P&G has also been transferring part of its media spend to digital, which offers higher returns and frees up greater budgets for innovation, Moeller said.

The Pantene and Olay brands account for $5 billion in annual sales, or approximately 25 percent of the group’s beauty revenues, hence the importance of turning them around, Moeller added.

“We’re continuing to bring products to market,” he said, declining to give details of the company’s upcoming innovation pipeline. “It’s early days, so I wouldn’t say the [market] share needle has moved yet, but it should follow.”

Innovation was also a buzzword in Avon chief financial officer Kimberly Ross’ presentation later in the day. It was the first time in five years the ailing direct-sales firm had presented at the conference.

In skin care particularly, in which Avon claims to be the third-largest global player, Ross said that innovation would be an avenue for growth.

“Innovation has not been incremental,” she said, bemoaning the fact that the company had lost its leading position in antiagers, which it held via the Anew brand as recently as 2006.

“We’re underdeveloped in mass moisturizers and cleansers,” she added, saying that initiatives in the segment would be to win back the company’s antiaging leadership and target the mass-market category, as well as better train its representatives to sell the advice-dependent skin-care category.

Company-wide, Ross highlighted that one of the firm’s failings in recent years had been a one-size-fits-all approach, and that increasingly power was being given back to local operations to “really deliver relevant products to the local market,” all the while maintaining a consistent global brand image.

Since chief executive officer Sheri McCoy joined the company to initiate its turnaround last year, regional heads have begun reporting directly to her for a more hands-on approach, Ross explained.

In Russia, for example, the locally developed Natural Botanicals line, launched a month ago, has seen sales 200 percent above expectations since its introduction, said John Higson, Avon’s senior vice president and president, Europe, Middle East and Africa.

“Getting the right product and merchandising techniques is really paying off,” he said.

Avon’s turnaround “is not linear. It is country by country, and each has its own starting point,” Higson added.

Avon does 75 percent of its business in developing markets.

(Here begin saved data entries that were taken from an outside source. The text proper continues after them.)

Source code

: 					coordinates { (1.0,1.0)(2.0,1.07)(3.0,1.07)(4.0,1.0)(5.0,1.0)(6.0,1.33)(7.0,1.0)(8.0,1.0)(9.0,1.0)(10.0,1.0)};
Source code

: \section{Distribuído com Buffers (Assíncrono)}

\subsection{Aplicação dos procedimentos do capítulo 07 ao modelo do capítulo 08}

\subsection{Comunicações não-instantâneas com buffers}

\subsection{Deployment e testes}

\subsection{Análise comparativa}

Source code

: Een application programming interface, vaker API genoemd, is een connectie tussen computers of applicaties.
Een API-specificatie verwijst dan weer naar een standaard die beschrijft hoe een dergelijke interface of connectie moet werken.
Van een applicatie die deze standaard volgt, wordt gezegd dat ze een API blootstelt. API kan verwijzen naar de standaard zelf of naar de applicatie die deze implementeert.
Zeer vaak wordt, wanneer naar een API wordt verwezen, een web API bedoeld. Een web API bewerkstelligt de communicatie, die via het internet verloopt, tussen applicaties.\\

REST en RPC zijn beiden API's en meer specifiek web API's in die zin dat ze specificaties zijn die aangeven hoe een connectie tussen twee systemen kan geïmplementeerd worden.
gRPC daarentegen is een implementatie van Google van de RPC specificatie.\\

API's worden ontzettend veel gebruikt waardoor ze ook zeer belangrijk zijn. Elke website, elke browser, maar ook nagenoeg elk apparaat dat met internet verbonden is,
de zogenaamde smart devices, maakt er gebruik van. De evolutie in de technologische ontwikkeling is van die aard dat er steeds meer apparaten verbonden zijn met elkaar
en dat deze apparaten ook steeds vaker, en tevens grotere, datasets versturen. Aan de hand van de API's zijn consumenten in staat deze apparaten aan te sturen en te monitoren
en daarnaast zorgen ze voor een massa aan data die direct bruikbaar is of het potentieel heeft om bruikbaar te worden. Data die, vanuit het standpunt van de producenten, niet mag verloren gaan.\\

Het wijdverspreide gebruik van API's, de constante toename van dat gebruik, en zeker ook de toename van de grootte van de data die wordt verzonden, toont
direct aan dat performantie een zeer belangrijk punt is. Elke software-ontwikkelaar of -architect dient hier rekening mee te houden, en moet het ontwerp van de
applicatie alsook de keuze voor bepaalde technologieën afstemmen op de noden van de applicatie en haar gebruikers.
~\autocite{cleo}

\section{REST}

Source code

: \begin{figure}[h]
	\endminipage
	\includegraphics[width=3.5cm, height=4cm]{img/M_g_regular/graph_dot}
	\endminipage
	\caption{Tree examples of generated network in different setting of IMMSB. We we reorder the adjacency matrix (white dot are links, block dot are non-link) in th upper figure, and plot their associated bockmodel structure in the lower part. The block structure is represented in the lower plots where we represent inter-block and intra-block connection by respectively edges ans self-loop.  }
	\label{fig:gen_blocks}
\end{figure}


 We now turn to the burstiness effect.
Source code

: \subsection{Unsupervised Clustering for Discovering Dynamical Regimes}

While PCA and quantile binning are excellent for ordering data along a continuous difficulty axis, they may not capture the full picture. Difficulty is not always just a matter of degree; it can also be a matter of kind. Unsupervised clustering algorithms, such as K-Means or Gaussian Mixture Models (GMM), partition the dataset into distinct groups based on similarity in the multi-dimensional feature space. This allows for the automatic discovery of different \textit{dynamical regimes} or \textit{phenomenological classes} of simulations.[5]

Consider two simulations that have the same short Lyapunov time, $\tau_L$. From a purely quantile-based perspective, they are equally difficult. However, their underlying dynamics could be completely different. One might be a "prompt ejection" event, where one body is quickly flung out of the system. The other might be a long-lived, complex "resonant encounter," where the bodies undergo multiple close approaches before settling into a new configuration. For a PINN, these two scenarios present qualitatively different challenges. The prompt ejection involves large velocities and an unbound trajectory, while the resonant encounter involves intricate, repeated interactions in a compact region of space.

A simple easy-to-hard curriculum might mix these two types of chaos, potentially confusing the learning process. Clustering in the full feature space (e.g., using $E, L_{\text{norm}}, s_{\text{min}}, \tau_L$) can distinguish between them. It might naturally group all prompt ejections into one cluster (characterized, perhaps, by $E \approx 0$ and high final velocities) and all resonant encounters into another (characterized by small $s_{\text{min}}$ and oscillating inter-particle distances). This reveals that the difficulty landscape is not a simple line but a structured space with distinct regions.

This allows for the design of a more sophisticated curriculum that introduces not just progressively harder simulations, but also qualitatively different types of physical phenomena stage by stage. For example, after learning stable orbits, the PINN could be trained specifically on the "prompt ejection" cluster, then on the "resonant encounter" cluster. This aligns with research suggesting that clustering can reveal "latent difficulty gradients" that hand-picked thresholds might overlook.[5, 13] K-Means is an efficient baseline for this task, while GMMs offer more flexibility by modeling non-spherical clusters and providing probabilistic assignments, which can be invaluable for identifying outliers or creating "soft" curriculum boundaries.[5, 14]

Despite signs of overall improvement in fourth-quarter 2012 and the first quarter of 2013, Ross continued, “We have a lot of work to do yet, and there may be bumps on the road… We are confident we can restore Avon to its rightful position.”

She reiterated the company’s previously announced 2016 targets of constant-dollar revenue growth in the midsingle digits and double-digit margin growth.

As reported, in the first quarter of this year Avon’s net revenues declined 3.9 percent to $2.48 billion. The company saw a net loss of $13.7 million, compared with net income of $26.5 million in the prior-year quarter.